■ **AVAILABLE RECORDS**:
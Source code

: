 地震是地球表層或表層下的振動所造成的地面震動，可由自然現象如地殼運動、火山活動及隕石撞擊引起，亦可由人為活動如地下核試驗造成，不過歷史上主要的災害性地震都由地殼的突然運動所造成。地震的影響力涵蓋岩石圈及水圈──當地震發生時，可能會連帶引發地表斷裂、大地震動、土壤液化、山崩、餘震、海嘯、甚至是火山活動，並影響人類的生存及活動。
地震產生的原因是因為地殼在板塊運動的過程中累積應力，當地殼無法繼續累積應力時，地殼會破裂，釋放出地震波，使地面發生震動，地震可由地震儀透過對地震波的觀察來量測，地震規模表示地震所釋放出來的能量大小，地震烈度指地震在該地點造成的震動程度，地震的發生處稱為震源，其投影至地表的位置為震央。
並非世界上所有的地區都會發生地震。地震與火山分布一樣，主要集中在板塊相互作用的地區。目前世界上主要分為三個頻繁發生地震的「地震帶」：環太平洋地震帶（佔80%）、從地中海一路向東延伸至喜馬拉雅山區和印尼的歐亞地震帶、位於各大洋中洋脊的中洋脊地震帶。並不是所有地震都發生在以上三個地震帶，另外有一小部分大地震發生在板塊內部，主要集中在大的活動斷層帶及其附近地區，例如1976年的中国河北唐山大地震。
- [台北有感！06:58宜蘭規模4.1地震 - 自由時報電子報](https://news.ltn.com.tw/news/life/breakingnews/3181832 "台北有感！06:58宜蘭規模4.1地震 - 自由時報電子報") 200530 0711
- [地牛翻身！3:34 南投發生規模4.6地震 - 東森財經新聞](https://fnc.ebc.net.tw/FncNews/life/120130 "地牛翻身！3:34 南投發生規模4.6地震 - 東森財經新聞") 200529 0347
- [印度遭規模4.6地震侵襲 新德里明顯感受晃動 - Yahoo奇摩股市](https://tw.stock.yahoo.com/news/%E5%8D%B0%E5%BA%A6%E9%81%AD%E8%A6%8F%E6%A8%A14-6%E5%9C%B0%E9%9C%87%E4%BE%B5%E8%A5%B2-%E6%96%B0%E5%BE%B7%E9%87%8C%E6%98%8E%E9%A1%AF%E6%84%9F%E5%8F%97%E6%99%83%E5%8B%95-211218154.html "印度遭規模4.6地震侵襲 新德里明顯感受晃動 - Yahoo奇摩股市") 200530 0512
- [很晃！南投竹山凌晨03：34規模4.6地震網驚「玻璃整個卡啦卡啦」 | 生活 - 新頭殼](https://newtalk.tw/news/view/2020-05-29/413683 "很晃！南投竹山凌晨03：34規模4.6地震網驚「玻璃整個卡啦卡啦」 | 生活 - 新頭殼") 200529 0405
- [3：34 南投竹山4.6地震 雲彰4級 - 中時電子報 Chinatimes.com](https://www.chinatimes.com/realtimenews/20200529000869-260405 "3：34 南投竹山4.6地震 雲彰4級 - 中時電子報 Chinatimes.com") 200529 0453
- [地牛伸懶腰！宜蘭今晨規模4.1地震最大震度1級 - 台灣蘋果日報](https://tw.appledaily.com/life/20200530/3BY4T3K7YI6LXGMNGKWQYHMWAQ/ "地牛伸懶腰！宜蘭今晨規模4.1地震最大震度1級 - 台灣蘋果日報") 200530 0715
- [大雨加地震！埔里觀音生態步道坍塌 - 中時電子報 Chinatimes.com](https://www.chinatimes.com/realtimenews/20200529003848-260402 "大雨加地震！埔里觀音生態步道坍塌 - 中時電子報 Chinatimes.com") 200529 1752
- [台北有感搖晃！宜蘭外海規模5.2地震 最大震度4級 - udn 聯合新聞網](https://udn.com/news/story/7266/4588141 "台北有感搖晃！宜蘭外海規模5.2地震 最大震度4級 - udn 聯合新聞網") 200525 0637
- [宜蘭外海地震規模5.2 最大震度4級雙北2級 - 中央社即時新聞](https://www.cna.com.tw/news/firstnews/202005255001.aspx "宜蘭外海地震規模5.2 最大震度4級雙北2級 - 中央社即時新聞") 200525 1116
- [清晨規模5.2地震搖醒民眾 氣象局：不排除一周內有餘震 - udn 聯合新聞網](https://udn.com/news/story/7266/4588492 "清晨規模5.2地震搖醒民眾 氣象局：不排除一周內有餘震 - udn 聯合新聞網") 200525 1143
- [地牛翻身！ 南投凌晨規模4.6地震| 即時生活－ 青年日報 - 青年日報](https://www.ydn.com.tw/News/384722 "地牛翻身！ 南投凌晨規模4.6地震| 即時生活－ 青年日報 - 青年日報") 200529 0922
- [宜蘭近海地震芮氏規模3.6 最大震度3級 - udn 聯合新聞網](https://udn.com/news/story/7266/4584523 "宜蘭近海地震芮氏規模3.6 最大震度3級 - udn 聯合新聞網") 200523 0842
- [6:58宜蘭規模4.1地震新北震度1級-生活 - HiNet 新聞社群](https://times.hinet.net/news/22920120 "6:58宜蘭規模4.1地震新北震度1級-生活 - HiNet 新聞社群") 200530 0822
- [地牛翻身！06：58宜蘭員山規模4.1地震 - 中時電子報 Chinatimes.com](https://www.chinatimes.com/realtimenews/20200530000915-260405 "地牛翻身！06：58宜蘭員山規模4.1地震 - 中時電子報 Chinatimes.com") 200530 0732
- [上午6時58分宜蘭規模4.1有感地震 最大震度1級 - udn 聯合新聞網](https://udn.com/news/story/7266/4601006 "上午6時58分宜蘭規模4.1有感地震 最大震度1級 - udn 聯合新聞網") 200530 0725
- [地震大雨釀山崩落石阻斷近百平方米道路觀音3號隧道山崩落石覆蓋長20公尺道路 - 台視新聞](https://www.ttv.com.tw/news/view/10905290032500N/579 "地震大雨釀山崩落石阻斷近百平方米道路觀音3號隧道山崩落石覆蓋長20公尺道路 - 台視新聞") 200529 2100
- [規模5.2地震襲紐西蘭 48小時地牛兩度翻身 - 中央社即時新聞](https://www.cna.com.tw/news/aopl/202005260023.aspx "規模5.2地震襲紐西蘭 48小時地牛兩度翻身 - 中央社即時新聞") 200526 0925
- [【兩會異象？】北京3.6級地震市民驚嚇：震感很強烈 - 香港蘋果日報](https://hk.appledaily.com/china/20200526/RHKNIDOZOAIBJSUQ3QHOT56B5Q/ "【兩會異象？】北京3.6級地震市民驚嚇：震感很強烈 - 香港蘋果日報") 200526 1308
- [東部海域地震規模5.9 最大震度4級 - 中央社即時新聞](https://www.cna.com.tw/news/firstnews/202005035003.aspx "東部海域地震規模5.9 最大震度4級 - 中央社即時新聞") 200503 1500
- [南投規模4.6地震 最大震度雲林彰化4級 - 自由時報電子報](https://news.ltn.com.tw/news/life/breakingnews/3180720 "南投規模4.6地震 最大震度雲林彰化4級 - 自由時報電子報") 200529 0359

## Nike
* * *
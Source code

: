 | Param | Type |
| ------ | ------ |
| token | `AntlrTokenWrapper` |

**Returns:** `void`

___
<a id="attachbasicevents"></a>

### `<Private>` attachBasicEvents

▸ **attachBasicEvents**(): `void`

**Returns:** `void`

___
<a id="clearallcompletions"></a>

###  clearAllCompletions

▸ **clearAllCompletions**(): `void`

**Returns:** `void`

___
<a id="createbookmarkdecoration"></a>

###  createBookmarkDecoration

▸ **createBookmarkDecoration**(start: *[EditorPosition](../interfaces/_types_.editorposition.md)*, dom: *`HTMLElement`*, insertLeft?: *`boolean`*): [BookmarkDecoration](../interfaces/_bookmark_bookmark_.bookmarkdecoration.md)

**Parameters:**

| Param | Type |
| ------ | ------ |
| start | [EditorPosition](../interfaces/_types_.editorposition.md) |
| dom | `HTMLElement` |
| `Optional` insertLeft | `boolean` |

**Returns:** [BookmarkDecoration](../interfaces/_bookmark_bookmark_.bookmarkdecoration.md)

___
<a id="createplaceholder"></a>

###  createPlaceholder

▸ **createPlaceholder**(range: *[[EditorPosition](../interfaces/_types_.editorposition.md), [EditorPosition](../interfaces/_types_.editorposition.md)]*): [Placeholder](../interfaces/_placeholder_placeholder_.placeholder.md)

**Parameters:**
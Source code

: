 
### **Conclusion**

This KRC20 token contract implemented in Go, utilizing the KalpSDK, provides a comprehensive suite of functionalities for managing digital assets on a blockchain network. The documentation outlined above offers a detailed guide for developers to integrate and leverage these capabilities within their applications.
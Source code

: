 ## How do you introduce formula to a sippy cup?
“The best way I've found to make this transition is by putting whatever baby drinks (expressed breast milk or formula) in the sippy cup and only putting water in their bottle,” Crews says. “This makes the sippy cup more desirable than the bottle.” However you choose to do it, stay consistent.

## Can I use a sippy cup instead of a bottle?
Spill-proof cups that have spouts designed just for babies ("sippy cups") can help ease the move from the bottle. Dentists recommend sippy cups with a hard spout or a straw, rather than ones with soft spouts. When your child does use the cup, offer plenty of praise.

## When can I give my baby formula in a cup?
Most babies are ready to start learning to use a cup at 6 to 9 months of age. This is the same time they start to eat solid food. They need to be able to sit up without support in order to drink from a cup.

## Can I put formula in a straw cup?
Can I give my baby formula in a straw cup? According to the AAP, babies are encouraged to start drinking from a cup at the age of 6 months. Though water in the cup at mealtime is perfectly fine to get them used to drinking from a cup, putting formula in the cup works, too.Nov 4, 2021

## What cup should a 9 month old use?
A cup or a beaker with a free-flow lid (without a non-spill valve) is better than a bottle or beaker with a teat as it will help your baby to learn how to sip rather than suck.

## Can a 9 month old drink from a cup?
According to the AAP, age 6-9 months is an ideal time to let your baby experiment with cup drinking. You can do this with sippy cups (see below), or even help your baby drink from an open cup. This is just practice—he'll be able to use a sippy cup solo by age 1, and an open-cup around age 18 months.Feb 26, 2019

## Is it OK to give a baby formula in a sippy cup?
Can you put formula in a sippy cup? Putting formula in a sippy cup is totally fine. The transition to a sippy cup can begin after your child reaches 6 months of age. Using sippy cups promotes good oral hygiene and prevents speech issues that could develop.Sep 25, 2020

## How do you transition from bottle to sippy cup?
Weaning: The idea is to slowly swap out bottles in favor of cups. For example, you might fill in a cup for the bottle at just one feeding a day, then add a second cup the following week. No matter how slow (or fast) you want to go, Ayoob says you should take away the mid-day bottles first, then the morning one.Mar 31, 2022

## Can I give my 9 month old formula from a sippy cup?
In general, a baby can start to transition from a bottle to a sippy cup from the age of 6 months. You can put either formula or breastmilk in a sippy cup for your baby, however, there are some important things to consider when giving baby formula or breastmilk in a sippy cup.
* * *
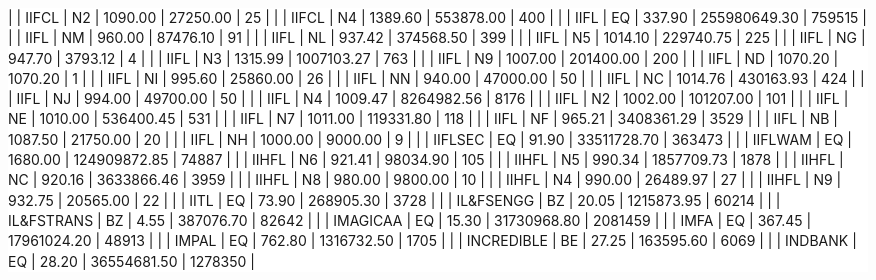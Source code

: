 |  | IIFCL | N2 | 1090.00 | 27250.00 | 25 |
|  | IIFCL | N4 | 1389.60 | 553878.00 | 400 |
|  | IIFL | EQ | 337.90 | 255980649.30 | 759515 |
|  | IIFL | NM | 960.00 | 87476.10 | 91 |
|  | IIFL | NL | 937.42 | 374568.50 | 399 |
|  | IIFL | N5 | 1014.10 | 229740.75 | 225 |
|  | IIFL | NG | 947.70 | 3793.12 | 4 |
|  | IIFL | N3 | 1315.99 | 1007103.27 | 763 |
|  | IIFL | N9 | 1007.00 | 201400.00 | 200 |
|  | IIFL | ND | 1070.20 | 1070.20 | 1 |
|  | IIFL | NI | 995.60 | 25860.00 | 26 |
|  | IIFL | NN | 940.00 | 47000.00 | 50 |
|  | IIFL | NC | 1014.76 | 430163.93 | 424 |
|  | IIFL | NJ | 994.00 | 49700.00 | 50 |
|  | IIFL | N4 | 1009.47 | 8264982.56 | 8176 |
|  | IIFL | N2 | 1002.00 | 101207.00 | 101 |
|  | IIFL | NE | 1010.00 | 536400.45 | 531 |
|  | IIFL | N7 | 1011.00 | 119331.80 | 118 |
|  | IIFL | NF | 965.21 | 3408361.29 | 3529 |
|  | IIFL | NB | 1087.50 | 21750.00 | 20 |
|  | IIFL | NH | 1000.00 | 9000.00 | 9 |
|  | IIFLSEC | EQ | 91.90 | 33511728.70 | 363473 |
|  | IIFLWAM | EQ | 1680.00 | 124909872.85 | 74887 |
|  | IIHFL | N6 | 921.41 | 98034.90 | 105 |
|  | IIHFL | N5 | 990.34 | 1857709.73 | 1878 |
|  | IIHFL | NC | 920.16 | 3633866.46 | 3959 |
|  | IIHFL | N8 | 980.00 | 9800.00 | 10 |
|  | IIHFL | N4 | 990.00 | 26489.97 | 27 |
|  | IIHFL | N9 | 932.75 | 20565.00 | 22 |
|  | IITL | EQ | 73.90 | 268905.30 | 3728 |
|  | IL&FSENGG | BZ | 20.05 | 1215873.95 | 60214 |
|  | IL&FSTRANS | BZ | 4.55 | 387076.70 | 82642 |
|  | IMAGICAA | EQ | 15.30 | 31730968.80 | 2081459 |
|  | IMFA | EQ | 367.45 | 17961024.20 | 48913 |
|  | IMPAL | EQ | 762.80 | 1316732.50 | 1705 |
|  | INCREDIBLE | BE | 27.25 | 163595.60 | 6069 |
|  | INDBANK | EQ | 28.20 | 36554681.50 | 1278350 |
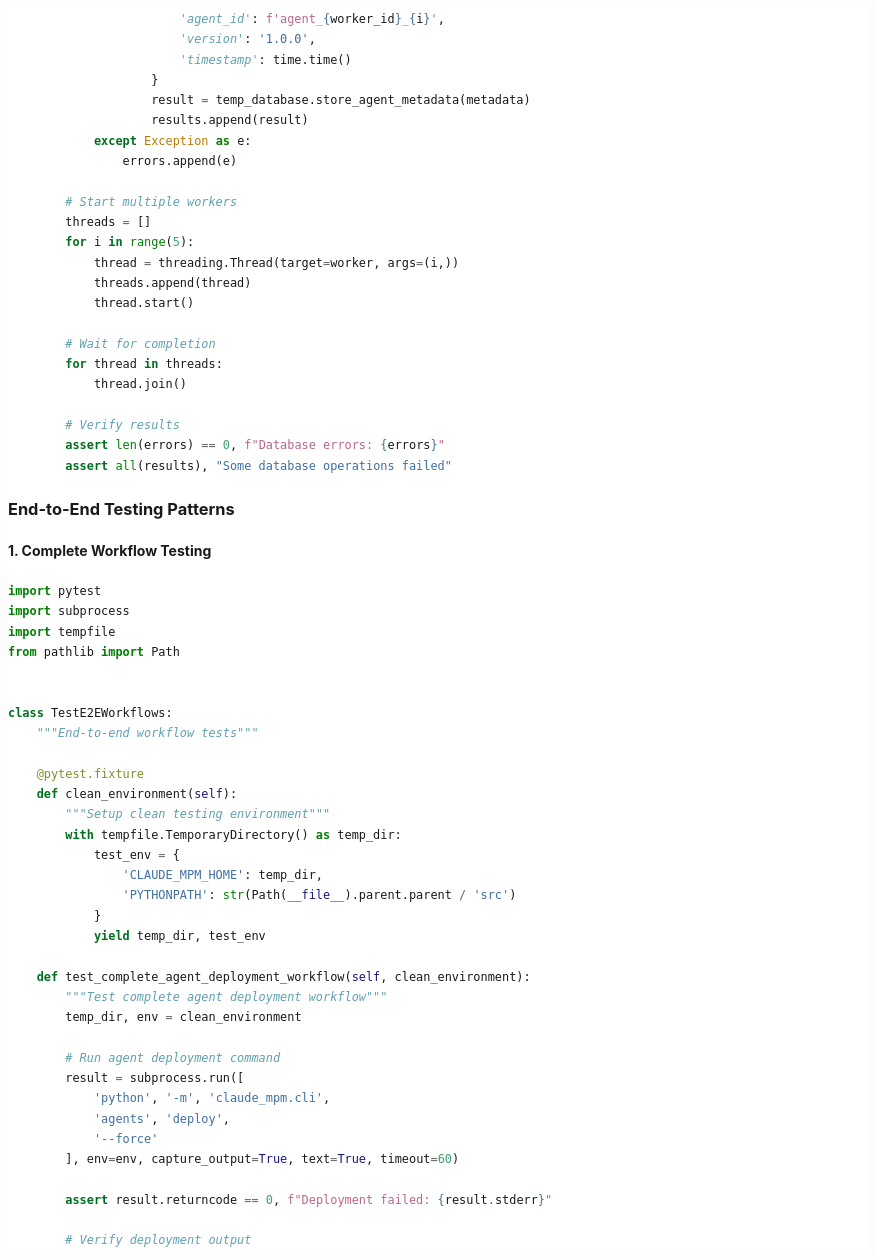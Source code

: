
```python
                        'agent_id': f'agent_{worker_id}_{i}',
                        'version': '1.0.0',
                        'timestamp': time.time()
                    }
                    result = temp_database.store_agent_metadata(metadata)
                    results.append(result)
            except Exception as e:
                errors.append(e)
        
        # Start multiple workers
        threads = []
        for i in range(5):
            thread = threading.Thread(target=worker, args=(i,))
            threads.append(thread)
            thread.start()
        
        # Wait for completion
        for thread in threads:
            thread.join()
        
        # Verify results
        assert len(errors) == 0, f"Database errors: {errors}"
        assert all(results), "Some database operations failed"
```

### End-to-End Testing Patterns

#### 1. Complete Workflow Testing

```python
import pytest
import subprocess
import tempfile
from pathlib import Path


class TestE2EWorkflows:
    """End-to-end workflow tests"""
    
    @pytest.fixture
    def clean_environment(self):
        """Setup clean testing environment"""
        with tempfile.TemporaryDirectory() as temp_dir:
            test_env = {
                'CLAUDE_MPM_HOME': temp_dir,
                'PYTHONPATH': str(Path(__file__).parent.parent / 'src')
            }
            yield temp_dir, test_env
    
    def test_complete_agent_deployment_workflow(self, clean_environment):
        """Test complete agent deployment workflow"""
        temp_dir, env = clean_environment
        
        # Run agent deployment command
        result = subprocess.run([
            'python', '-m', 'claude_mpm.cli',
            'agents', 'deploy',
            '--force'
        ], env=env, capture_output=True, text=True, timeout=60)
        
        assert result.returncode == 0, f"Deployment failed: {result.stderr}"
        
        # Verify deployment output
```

■ **GOAL OF THE EXERCISE**: With the first line being the one containing "26489.97 | 27 |" and the last line the one containing "17961024.20 | 48913 |", transcribe exactly the lines above that fall in that range.

■ **SOLUTION**:
|  | IIHFL | N4 | 990.00 | 26489.97 | 27 |
|  | IIHFL | N9 | 932.75 | 20565.00 | 22 |
|  | IITL | EQ | 73.90 | 268905.30 | 3728 |
|  | IL&FSENGG | BZ | 20.05 | 1215873.95 | 60214 |
|  | IL&FSTRANS | BZ | 4.55 | 387076.70 | 82642 |
|  | IMAGICAA | EQ | 15.30 | 31730968.80 | 2081459 |
|  | IMFA | EQ | 367.45 | 17961024.20 | 48913 |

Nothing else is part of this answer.